They are designing promotions for the algorithm, not the category manager. This means fewer broad discounts and more targeted offers tied to specific occasions, life stages or basket compositions the loyalty data has surfaced. A broad price cut trains the program to see your brand as a commodity. A personalised offer tied to a relevant occasion trains it to see you as a high-quality signal.

They are putting loyalty analytics inside the commercial team, not in a separate digital marketing silo. The brands losing ground in this transition are often the ones where the trade marketing team owns the retailer relationship and the digital team owns the loyalty conversation, and neither speaks to the other before the joint business plan is signed.

And they are measuring earned loyalty separately from bought loyalty. Repeat purchase rate among shoppers who received a personalised offer versus those who received a mass promotion is a KPI that most brands do not yet track. It should be the first number on your loyalty dashboard, because it is the number that tells you whether you are building something durable or just renting traffic.

What to Do Next Week

If you have a joint business plan review coming up with any major grocery account in the next 30 days, add one question to the agenda: what behavioural segments inside their loyalty program are most relevant to your category, and what would it take to build a co-funded personalised offer targeted at those shoppers specifically?

You are not asking for a briefing. You are proposing a data partnership. The retailer's loyalty team will engage with that differently from how they engage with a trade spend negotiation.

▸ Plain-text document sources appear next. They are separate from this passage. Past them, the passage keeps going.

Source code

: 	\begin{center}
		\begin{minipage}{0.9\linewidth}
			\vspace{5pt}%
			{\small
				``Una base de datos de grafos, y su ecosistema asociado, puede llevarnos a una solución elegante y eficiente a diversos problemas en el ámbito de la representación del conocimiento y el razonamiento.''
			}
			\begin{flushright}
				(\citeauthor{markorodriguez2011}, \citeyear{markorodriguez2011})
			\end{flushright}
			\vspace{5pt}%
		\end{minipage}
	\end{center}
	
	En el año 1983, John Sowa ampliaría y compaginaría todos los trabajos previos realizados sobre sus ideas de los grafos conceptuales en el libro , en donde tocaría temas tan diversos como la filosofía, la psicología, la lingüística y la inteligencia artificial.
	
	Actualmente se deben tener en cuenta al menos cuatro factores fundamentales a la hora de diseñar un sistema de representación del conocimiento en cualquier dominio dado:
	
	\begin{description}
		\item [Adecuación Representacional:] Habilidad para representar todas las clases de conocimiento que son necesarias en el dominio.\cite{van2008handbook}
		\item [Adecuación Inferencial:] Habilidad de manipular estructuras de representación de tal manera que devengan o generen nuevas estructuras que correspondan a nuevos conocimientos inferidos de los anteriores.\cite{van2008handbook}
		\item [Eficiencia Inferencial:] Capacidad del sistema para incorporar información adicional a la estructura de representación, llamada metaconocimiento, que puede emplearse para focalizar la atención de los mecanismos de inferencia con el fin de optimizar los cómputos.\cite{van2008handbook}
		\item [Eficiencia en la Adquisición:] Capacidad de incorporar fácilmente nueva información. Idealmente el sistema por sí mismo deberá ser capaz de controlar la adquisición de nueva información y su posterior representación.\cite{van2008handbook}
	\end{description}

If you do not have a review soon, start internally. Map where your current loyalty-related spend sits and separate the bought from the earned. Bought is any spend that purchases placement or reach inside a loyalty program on a transactional basis. Earned is any activity that generates a recurring signal the algorithm can use to serve your brand to the right shopper at the right moment.

The gap between those two numbers is the gap between where you are and where you need to be. In a market where CPG volume growth is below 1 percent and the retailers have more data about your shoppers than you do, closing that gap is not a marketing initiative. It is a commercial priority.